The report highlights rising drug deaths in the UK since 2010 as it recommends the introduction of drug safety testing and an independent drug information campaign.

According the article published on Resident Advisor, drug use among UK clubbers has called for urgent action to install harm-reduction measures as deaths linked to cocaine and ecstasy have risen to record levels.

Night Lives: Reducing Drug-Related Harm in the Night Time Economy—a report by The Loop, Volteface, Durham University and The All Party Parliamentary Group for Drug Policy Reform—calls for publicly available drug safety testing services for nightlife districts across the UK. It also recommends an information campaign centred on drug harm reduction. Employees at licensed premises should be given training on responding effectively to drug use, the report adds, and venues should adopt drug policy already installed at UK festivals—Prevent, Pursue, Protect, or the 3Ps.

As the report explains: “The policy directs stakeholder priorities towards preventing drugs from getting on to the festival site, pursuing those suspected of supplying drugs on site and also protecting the public from drug-related harm.”
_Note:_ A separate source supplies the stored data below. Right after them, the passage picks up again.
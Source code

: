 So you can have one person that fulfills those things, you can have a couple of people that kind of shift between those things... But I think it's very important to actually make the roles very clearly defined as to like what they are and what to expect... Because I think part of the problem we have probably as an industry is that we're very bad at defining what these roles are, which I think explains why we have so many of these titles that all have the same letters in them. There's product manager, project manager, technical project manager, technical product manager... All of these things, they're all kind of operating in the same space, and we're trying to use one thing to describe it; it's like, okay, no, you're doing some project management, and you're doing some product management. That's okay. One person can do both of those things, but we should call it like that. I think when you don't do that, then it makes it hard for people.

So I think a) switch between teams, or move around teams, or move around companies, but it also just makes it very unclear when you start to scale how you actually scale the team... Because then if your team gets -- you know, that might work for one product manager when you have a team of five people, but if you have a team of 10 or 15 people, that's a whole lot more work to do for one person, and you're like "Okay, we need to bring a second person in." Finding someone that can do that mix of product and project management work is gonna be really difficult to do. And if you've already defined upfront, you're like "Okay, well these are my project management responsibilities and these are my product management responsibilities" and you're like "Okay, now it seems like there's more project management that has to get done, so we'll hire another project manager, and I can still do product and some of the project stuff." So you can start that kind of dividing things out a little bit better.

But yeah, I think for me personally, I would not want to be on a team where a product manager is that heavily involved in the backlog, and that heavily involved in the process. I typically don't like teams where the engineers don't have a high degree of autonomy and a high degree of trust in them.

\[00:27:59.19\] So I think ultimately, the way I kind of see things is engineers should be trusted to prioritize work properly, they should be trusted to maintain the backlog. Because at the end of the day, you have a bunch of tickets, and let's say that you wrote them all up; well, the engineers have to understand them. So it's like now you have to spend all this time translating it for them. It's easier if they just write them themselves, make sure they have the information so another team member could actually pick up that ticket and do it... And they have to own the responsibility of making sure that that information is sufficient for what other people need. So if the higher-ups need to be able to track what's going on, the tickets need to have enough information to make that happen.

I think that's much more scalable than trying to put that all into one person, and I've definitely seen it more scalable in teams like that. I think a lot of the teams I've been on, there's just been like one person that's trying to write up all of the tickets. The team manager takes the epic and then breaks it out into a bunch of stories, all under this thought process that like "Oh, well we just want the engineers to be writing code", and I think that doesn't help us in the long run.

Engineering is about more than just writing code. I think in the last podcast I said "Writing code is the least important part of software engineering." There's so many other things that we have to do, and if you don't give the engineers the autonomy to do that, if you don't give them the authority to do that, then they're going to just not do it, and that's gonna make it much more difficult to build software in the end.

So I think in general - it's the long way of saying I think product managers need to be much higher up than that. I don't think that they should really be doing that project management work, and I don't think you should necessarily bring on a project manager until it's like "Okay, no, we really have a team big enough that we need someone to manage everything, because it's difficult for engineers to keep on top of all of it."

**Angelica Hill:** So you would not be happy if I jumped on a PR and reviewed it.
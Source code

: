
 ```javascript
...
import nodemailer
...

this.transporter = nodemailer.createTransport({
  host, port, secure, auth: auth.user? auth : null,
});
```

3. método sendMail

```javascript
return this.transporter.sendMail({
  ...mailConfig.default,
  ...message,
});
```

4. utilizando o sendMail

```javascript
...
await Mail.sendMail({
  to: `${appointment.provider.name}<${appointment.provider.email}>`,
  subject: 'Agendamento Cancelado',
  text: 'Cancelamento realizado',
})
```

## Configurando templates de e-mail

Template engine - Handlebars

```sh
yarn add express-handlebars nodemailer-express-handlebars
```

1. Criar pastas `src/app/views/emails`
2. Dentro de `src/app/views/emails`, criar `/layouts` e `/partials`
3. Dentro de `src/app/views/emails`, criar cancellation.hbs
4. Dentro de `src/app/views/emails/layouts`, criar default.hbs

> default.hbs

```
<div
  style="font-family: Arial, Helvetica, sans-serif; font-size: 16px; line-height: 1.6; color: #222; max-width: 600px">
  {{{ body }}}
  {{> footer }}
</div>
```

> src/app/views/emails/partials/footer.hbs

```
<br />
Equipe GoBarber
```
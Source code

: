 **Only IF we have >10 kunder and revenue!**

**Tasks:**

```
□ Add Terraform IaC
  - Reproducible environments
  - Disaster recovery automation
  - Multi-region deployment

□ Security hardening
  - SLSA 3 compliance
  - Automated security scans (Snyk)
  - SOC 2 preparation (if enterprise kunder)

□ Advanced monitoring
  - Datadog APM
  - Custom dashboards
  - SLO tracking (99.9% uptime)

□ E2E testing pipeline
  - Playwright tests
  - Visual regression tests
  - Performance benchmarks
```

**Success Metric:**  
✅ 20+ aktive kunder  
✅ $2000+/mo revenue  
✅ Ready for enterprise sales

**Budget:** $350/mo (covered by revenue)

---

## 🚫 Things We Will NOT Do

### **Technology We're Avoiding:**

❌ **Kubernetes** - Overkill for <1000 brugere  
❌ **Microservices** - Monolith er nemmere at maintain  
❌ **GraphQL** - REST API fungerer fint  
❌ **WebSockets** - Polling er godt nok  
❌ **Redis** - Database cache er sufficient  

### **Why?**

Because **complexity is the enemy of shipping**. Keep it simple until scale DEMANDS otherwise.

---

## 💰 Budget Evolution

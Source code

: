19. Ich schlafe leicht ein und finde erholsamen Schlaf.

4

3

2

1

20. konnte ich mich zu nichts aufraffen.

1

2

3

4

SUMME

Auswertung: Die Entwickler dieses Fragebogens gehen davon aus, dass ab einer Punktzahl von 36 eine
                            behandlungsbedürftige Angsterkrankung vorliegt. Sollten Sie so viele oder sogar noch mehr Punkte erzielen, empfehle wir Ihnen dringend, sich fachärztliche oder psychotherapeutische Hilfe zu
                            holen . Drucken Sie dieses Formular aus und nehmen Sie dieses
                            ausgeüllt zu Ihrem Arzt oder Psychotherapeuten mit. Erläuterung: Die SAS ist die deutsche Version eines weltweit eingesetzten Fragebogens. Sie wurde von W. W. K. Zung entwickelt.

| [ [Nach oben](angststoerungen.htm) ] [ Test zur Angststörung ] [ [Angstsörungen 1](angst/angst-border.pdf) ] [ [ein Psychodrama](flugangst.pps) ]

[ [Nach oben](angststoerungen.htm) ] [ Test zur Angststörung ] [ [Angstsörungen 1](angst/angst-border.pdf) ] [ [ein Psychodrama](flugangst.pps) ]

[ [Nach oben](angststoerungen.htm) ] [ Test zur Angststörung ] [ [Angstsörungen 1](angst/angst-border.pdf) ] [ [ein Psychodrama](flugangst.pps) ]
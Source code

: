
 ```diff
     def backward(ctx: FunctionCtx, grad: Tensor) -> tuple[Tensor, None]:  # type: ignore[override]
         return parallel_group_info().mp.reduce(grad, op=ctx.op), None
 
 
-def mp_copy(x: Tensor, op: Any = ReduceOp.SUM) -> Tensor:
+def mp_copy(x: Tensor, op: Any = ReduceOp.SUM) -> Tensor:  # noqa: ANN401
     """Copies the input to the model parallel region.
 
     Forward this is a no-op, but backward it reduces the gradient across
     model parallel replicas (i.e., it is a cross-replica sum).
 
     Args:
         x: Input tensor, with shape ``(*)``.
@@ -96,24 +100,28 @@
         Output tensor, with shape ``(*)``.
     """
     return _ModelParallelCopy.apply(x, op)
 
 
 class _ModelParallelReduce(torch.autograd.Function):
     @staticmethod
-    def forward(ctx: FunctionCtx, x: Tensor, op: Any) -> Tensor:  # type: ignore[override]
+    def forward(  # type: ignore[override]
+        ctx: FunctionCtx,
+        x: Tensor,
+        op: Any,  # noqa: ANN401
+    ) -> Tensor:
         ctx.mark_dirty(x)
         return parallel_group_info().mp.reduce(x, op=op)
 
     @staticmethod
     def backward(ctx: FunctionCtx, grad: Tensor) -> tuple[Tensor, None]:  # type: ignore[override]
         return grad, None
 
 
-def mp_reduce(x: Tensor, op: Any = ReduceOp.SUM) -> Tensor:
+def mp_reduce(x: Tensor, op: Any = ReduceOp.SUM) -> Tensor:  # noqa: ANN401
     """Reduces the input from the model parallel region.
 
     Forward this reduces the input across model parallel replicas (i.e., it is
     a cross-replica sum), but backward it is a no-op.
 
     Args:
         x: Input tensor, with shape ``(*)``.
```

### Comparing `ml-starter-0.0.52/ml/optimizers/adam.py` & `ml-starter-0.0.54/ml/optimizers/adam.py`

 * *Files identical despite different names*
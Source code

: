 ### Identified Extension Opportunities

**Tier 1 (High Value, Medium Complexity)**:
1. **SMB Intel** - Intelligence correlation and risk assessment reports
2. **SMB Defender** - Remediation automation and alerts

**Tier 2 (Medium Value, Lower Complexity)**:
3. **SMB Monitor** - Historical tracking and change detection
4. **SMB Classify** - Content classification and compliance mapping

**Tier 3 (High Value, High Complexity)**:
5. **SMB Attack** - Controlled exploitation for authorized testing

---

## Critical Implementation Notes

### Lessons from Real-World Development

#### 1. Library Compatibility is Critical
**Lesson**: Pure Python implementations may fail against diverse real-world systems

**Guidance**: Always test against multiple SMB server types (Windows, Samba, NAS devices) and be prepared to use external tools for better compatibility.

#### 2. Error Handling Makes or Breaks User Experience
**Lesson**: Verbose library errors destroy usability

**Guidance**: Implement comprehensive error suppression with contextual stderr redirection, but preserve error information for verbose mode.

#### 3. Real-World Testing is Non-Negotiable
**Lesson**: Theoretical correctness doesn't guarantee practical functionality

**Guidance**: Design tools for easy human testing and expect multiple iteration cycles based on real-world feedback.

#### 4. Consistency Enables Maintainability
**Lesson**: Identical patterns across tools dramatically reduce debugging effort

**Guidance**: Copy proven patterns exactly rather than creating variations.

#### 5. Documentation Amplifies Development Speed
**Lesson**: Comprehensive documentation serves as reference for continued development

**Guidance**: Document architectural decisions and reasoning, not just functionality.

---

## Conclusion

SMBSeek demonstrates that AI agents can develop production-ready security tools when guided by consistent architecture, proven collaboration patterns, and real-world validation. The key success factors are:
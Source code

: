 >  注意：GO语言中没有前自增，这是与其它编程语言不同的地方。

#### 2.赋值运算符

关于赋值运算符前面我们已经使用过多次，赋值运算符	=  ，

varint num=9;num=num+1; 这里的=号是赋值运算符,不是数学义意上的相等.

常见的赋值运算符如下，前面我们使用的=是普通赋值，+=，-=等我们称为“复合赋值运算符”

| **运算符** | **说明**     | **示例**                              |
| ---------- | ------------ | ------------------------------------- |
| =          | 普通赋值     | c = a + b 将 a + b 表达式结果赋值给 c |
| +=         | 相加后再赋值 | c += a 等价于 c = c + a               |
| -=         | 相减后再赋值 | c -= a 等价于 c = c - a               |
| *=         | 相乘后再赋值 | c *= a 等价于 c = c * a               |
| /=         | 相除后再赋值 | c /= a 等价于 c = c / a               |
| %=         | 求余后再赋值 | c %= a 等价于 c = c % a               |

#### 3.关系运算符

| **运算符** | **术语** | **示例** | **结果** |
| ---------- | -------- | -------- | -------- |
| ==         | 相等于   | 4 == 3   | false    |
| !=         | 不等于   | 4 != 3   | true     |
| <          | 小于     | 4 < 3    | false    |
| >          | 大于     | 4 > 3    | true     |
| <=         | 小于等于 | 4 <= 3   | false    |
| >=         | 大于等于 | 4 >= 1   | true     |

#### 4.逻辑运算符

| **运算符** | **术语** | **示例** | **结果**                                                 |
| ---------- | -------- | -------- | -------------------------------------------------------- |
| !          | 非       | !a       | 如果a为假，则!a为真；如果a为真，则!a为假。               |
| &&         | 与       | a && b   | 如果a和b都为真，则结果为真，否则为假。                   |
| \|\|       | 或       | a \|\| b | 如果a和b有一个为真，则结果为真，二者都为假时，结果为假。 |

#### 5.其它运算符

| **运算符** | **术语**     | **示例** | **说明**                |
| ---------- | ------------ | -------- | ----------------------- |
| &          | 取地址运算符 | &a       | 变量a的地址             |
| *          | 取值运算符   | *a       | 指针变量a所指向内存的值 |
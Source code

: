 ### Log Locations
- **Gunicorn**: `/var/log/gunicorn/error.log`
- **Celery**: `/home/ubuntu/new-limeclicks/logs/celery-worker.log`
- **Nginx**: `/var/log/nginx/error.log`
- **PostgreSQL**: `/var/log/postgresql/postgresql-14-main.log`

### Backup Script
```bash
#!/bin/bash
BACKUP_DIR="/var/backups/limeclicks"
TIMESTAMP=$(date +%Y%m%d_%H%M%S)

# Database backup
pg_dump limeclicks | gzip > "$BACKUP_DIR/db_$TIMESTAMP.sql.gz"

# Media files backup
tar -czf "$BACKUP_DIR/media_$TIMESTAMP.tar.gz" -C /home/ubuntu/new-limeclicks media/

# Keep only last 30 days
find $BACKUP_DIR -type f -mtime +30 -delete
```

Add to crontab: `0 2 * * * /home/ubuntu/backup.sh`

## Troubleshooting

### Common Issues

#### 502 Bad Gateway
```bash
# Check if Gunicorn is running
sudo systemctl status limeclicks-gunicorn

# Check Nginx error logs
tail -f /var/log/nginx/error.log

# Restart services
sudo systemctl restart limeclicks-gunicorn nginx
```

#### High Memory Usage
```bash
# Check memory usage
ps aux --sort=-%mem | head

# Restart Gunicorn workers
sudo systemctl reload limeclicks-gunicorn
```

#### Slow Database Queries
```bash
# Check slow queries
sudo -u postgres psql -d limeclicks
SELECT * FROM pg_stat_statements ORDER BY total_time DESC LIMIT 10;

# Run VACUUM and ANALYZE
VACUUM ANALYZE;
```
Ecstasy-related deaths in Europe, especially in England and Wales have increased sixfold since 2010, the report says, with 63 fatalities recorded in 2016. In the same period, the increase in Scotland was from one to 28. Deaths linked to cocaine rose threefold in England and Wales, from 112 to 371, from 2011 through 2016, and quadrupled in Scotland, from 36 to 123, in the same five-year span. Overall prevalence rates among UK adults for cocaine and ecstasy use have remained largely consistent since 2010. The report points to several factors—increased substance purity, the changing nature of drugs supply and consumption, and inadequate access to information about harm reduction—that have all helped increase the risk to clubbers.